The study published on Monday in the Proceedings of the National Academy of Sciences showed that the sixth mass extinction was happening now, not caused by natural disasters, but by humans.
The extinctions are moving too rapidly for evolution to keep up, because if mammals diversify at their normal rates, fifty years later, it will still take them five to seven million years to restore biodiversity to its level before modern humans evolved, and three to five million years to reach current biodiversity levels.
Researchers said that not all species have the same significance. Some extinct animals with few close relatives, like the Australian leopard-like marsupial lion or the strange South American Macrauchenia (imagine a lama with an elephant trunk) were evolutionary distinct lineages.
Therefore, when these animals became extinct, they took whole branches of the evolutionary tree of life with them, so the unique ecological functions and the millions of years of evolutionary history were lost, according to the study.
"There are hundreds of species of shrew, so they can weather a few extinctions.

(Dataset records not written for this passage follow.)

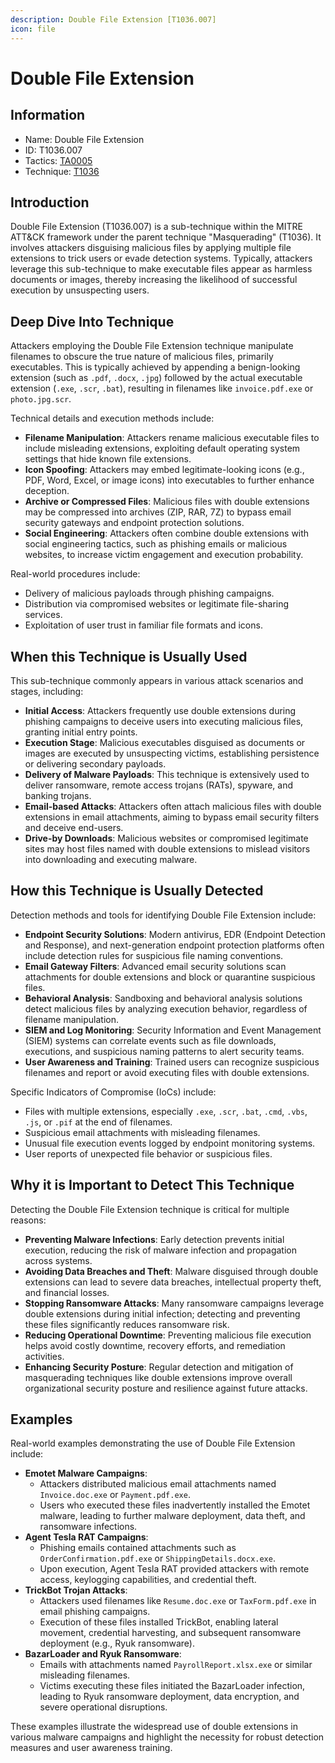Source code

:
 ```yaml
---
description: Double File Extension [T1036.007]
icon: file
---
```


# Double File Extension

## Information

* Name: Double File Extension
* ID: T1036.007
* Tactics: [TA0005](../)
* Technique: [T1036](./)

## Introduction

Double File Extension (T1036.007) is a sub-technique within the MITRE ATT\&CK framework under the parent technique "Masquerading" (T1036). It involves attackers disguising malicious files by applying multiple file extensions to trick users or evade detection systems. Typically, attackers leverage this sub-technique to make executable files appear as harmless documents or images, thereby increasing the likelihood of successful execution by unsuspecting users.

## Deep Dive Into Technique

Attackers employing the Double File Extension technique manipulate filenames to obscure the true nature of malicious files, primarily executables. This is typically achieved by appending a benign-looking extension (such as `.pdf`, `.docx`, `.jpg`) followed by the actual executable extension (`.exe`, `.scr`, `.bat`), resulting in filenames like `invoice.pdf.exe` or `photo.jpg.scr`.

Technical details and execution methods include:

* **Filename Manipulation**: Attackers rename malicious executable files to include misleading extensions, exploiting default operating system settings that hide known file extensions.
* **Icon Spoofing**: Attackers may embed legitimate-looking icons (e.g., PDF, Word, Excel, or image icons) into executables to further enhance deception.
* **Archive or Compressed Files**: Malicious files with double extensions may be compressed into archives (ZIP, RAR, 7Z) to bypass email security gateways and endpoint protection solutions.
* **Social Engineering**: Attackers often combine double extensions with social engineering tactics, such as phishing emails or malicious websites, to increase victim engagement and execution probability.

Real-world procedures include:

* Delivery of malicious payloads through phishing campaigns.
* Distribution via compromised websites or legitimate file-sharing services.
* Exploitation of user trust in familiar file formats and icons.

## When this Technique is Usually Used

This sub-technique commonly appears in various attack scenarios and stages, including:

* **Initial Access**: Attackers frequently use double extensions during phishing campaigns to deceive users into executing malicious files, granting initial entry points.
* **Execution Stage**: Malicious executables disguised as documents or images are executed by unsuspecting victims, establishing persistence or delivering secondary payloads.
* **Delivery of Malware Payloads**: This technique is extensively used to deliver ransomware, remote access trojans (RATs), spyware, and banking trojans.
* **Email-based Attacks**: Attackers often attach malicious files with double extensions in email attachments, aiming to bypass email security filters and deceive end-users.
* **Drive-by Downloads**: Malicious websites or compromised legitimate sites may host files named with double extensions to mislead visitors into downloading and executing malware.

## How this Technique is Usually Detected

Detection methods and tools for identifying Double File Extension include:

* **Endpoint Security Solutions**: Modern antivirus, EDR (Endpoint Detection and Response), and next-generation endpoint protection platforms often include detection rules for suspicious file naming conventions.
* **Email Gateway Filters**: Advanced email security solutions scan attachments for double extensions and block or quarantine suspicious files.
* **Behavioral Analysis**: Sandboxing and behavioral analysis solutions detect malicious files by analyzing execution behavior, regardless of filename manipulation.
* **SIEM and Log Monitoring**: Security Information and Event Management (SIEM) systems can correlate events such as file downloads, executions, and suspicious naming patterns to alert security teams.
* **User Awareness and Training**: Trained users can recognize suspicious filenames and report or avoid executing files with double extensions.

Specific Indicators of Compromise (IoCs) include:

* Files with multiple extensions, especially `.exe`, `.scr`, `.bat`, `.cmd`, `.vbs`, `.js`, or `.pif` at the end of filenames.
* Suspicious email attachments with misleading filenames.
* Unusual file execution events logged by endpoint monitoring systems.
* User reports of unexpected file behavior or suspicious files.

## Why it is Important to Detect This Technique

Detecting the Double File Extension technique is critical for multiple reasons:

* **Preventing Malware Infections**: Early detection prevents initial execution, reducing the risk of malware infection and propagation across systems.
* **Avoiding Data Breaches and Theft**: Malware disguised through double extensions can lead to severe data breaches, intellectual property theft, and financial losses.
* **Stopping Ransomware Attacks**: Many ransomware campaigns leverage double extensions during initial infection; detecting and preventing these files significantly reduces ransomware risk.
* **Reducing Operational Downtime**: Preventing malicious file execution helps avoid costly downtime, recovery efforts, and remediation activities.
* **Enhancing Security Posture**: Regular detection and mitigation of masquerading techniques like double extensions improve overall organizational security posture and resilience against future attacks.

## Examples

Real-world examples demonstrating the use of Double File Extension include:

* **Emotet Malware Campaigns**:
  * Attackers distributed malicious email attachments named `Invoice.doc.exe` or `Payment.pdf.exe`.
  * Users who executed these files inadvertently installed the Emotet malware, leading to further malware deployment, data theft, and ransomware infections.
* **Agent Tesla RAT Campaigns**:
  * Phishing emails contained attachments such as `OrderConfirmation.pdf.exe` or `ShippingDetails.docx.exe`.
  * Upon execution, Agent Tesla RAT provided attackers with remote access, keylogging capabilities, and credential theft.
* **TrickBot Trojan Attacks**:
  * Attackers used filenames like `Resume.doc.exe` or `TaxForm.pdf.exe` in email phishing campaigns.
  * Execution of these files installed TrickBot, enabling lateral movement, credential harvesting, and subsequent ransomware deployment (e.g., Ryuk ransomware).
* **BazarLoader and Ryuk Ransomware**:
  * Emails with attachments named `PayrollReport.xlsx.exe` or similar misleading filenames.
  * Victims executing these files initiated the BazarLoader infection, leading to Ryuk ransomware deployment, data encryption, and severe operational disruptions.

These examples illustrate the widespread use of double extensions in various malware campaigns and highlight the necessity for robust detection measures and user awareness training.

There were only four species of saber-toothed tiger; they all went extinct," said paleontologist Matt Davis from Aarhus University.
The researchers came up with a best-case scenario of the future, where humans have stopped destroying habitats and eradicating species.
However, even with this overly optimistic scenario, it will take mammals three to five million years just to diversify enough to regenerate the branches of the evolutionary tree that they are expected to lose over the next 50 years.